João Raul
Em 1972 enquanto estudava desenho e pintura, João Raul, recorre à fotografia como registo (maqueta), de estudo para os seus projectos.
Desperta nele a possibilidade de criar imagens de uma forma mais rápida que o desenho ou a pintura, passando assim a ter um lugar de vital importância nas suas pesquisas.
Mais tarde em 1976 e depois de uma passagem pelo desenho de animação, João Raul inicia a sua carreira profissional na fotografia, onde a imagem publicitária é marcante. Posteriormente e devido à sua personalidade inconformistae, a necessidade de maior liberdade criativa abre caminhos na fotografia de moda, tornando-se pioneiro numa época em que a própria moda era praticamente inexistente em Portugal e os modelos actuavam quase como “cabides vivos”. João Raul aproximou-se do real transportando a fotografia de moda para situações do dia a dia criando-lhe a atmosfera necessária, para depois manipular e registar com um cunho de ousadia e sensualidade, numa perspectiva de transformar o papel do modelo de simples participante, num actor neste imenso palco que é a moda.

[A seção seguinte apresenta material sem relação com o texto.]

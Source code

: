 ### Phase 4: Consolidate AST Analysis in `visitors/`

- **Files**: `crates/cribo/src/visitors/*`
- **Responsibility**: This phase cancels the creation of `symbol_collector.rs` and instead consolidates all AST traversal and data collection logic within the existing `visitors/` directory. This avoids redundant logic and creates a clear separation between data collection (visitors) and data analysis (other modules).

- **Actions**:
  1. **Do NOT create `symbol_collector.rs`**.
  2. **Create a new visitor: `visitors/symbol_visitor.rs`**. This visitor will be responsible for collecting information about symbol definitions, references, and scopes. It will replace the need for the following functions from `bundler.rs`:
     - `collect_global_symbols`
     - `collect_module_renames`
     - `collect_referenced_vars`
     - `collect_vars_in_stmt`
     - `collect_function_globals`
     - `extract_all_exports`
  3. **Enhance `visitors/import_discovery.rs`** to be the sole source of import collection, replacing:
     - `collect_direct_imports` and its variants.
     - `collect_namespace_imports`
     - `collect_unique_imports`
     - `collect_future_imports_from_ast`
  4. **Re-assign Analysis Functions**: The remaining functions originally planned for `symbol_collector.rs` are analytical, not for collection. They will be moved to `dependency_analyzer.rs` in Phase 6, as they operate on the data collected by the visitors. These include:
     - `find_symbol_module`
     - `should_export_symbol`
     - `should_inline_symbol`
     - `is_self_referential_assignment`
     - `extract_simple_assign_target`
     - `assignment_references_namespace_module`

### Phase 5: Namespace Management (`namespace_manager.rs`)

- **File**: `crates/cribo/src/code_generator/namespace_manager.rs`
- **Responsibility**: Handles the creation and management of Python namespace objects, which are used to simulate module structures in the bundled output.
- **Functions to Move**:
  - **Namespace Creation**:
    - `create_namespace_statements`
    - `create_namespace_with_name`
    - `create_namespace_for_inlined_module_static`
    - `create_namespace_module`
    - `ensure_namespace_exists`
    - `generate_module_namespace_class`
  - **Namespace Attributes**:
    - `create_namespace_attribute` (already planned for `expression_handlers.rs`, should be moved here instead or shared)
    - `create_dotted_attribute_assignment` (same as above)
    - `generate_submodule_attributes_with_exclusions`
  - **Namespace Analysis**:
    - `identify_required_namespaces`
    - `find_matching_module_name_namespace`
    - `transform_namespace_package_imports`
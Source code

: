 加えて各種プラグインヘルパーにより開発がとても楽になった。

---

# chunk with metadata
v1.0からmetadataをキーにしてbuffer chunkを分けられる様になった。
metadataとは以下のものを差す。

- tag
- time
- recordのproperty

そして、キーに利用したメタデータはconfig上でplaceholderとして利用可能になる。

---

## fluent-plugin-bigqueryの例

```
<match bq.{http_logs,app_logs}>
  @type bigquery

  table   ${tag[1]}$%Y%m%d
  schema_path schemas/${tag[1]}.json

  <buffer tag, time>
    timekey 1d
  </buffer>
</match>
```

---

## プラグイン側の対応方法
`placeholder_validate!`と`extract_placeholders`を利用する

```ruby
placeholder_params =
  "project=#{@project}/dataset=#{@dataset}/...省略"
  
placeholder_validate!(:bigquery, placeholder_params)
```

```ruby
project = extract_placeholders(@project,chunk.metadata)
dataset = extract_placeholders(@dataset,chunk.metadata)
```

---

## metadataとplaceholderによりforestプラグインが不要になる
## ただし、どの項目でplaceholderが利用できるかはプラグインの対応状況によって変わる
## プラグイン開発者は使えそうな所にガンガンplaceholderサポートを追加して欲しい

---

As limitações naturais deste trabalho, impelem-no a construir as suas próprias imagens, quase como que saídas de um alter-ego. São sobretudo imagens de mulheres, rostos ou corpos nus, exibem-se manifestamente em sensualidade ora plástica ora quase cruel na sua pose que sublinham a sua presença perante o observador.
Assumidamente anti-convencional e controverso não recorrendo à imagem cansadamente estereotipada da menina bonitinha em pose delicadade falsa aparência e totalmente artificial, constrói as suas imagens exaltando os seus fetiches e assim despertando nos seus modelos a exclamação de desejos escondidos que expõem aos nossos olhos. É neste discurso abundante de sensualidade e erotismo, por vezes com uma confrontação entre o imaginário e a realidade e sobretudo pela utilização do preto e branco, que decora ainda com maior intensidade as suas fotografias e nos subjuga num exaltamento à arte.
A afirmação de Óscar Wilde “a vida imita a arte muito mais do que a arte imita a vida”. Porém no trabalho de João Raul não podemos discordar que com arte se regista a vida.